The rapid rise of OpenAI's artificial intelligence chatbot ChatGPT has left many wondering what else will be changed by generative AI tools. If a Google research paper released this week is anything to go by, songwriting will be—and perhaps the music industry.
The paper describes a tool called MusicLM that “can transform whistled and hummed melodies according to the style described in a text caption.” It can also generate “high-fidelity music from text descriptions such as ‘a calming violin melody backed by a distorted guitar riff.’”
On the paper’s website, examples show results generated by the tool. In one instance, somebody hums “Bella Ciao,” an Italian folk song from the late 19th century. Then, based on that, the tool generates music with various instruments and styles, including guitar solo, string quartet, and jazz with saxophone.

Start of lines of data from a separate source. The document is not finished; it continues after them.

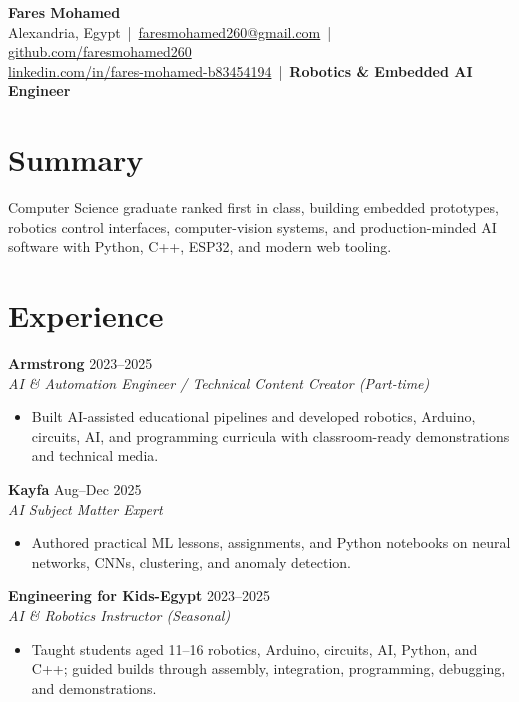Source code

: \documentclass[letterpaper]{article}
\newcommand{\roleline}[3]{\textbf{#1} \hfill #2 \\\textit{#3} \\}
\begin{document}
\footnotesize
\begin{center}
{\LARGE \textbf{Fares Mohamed}}\\[3pt]
Alexandria, Egypt \,|\, \href{mailto:faresmohamed260@gmail.com}{faresmohamed260@gmail.com} \,|\, \href{https://github.com/faresmohamed260}{github.com/faresmohamed260}\\
\href{https://www.linkedin.com/in/fares-mohamed-b83454194/}{linkedin.com/in/fares-mohamed-b83454194} \,|\, \textbf{Robotics \& Embedded AI Engineer}
\end{center}

\section*{Summary}
Computer Science graduate ranked first in class, building embedded prototypes, robotics control interfaces, computer-vision systems, and production-minded AI software with Python, C++, ESP32, and modern web tooling.

\section*{Experience}
\roleline{Armstrong}{2023--2025}{AI \& Automation Engineer / Technical Content Creator (Part-time)}
\begin{itemize}
\item Built AI-assisted educational pipelines and developed robotics, Arduino, circuits, AI, and programming curricula with classroom-ready demonstrations and technical media.
\end{itemize}
\roleline{Kayfa}{Aug--Dec 2025}{AI Subject Matter Expert}
\begin{itemize}
\item Authored practical ML lessons, assignments, and Python notebooks on neural networks, CNNs, clustering, and anomaly detection.
\end{itemize}
\roleline{Engineering for Kids-Egypt}{2023--2025}{AI \& Robotics Instructor (Seasonal)}
\begin{itemize}
\item Taught students aged 11--16 robotics, Arduino, circuits, AI, Python, and C++; guided builds through assembly, integration, programming, debugging, and demonstrations.
\end{itemize}
\end{document}
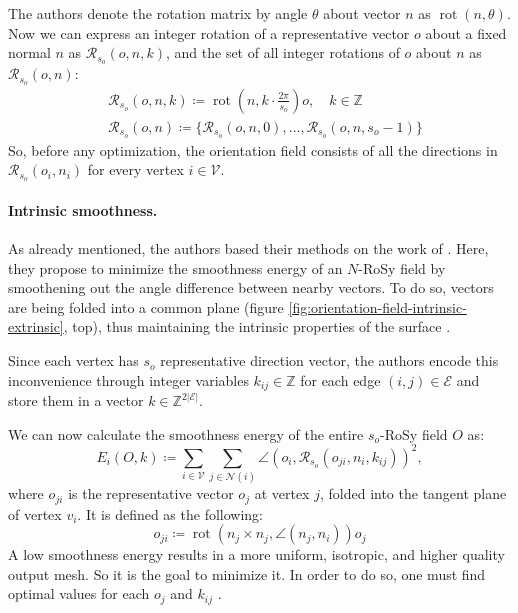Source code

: \documentclass{ACGSeminar}
\DeclareMathOperator{\rot}{rot}
\begin{document}
The authors denote the rotation matrix by angle $\theta$ about vector $n$ as $\rot(n, \theta)$. Now we can express an integer rotation of a representative vector $o$ about a fixed normal $n$ as $\mathcal{R}_{s_o}(o,n,k)$, and the set of all integer rotations of $o$ about $n$ as $\mathcal{R}_{s_o}(o,n)$:
\begin{equation*}
\begin{split}
	& \mathcal{R}_{s_o}(o,n,k) \coloneqq \rot(n, k \cdot \frac{2\pi}{s_o})o, \quad k \in \mathbb{Z} \\
	& \mathcal{R}_{s_o}(o,n) \coloneqq \{\mathcal{R}_{s_o}(o,n,0), \dots, \mathcal{R}_{s_o}(o,n,s_o-1)\}
\end{split}
\end{equation*}
So, before any optimization, the orientation field consists of all the directions in $\mathcal{R}_{s_o}(o_i, n_i)$ for every vertex $i \in \mathcal{V}$.

\paragraph{Intrinsic smoothness.}
As already mentioned, the authors based their methods on the work of \cite{ray2008n,bommes2009mixed}. Here, they propose to minimize the smoothness energy of an $N$-RoSy field by smoothening out the angle difference between nearby vectors. To do so, vectors are being folded into a common plane (figure \ref{fig:orientation-field-intrinsic-extrinsic}, top), thus maintaining the intrinsic properties of the surface \cite{jakob2015instant}.\bigskip

Since each vertex has $s_o$ representative direction vector, the authors encode this inconvenience through integer variables $k_{ij} \in \mathbb{Z}$ for each edge $(i,j) \in \mathcal{E}$ and store them in a vector $k \in \mathbb{Z}^{2 \vert \mathcal{E} \vert}$.

We can now calculate the smoothness energy of the entire $s_o$-RoSy field $O$ as:
\begin{equation}\label{eq:orientation-isotropic-energy}
	E_i(O,k) \coloneqq \sum_{i \in \mathcal{V}} \sum_{j \in \mathcal{N}(i)} \angle(o_i, \mathcal{R}_{s_o}(o_{ji}, n_i, k_{ij}))^2,
\end{equation}
where $o_{ji}$ is the representative vector $o_j$ at vertex $j$, folded into the tangent plane of vertex $v_i$. It is defined as the following:
\begin{equation*}
	o_{ji} \coloneqq \rot(n_j \times n_j, \angle(n_j, n_i))o_j
\end{equation*}
A low smoothness energy results in a more uniform, isotropic, and higher quality output mesh. So it is the goal to minimize it. In order to do so, one must find optimal values for each $o_j$ and $k_{ij}$ \cite{jakob2015instant}.\bigskip
\end{document}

Google announces MusicLM: a model to generate music from text. Here are some crazy things it can do:
— bleedingedge.ai (@bleedingedgeai) January 27, 2023
1. Given audio of a melody, it can generate new music inspired by that melody customized by prompts! Here's someone humming bella ciao turned into a cappella chorus, EDM, etc. pic.twitter.com/HKDnXI1C8U
"Whoa, this is bigger than ChatGPT to me. Google almost solved music generation, I'd say," tweeted Keunwoo Choi, an AI scientist at Gaudio Lab, an AI audio technology company.
“Think of MusicLM as the ChatGPT for music,” tweeted entrepreneur Martin Uetz, adding, “I can't wait for this to go mainstream.”
Generative AI vs. artists
Less eager might be musicians who’ve spent decades mastering their instruments, just as illustrators and graphic artists have been angered by AI tools that create impressive images from mere text prompts.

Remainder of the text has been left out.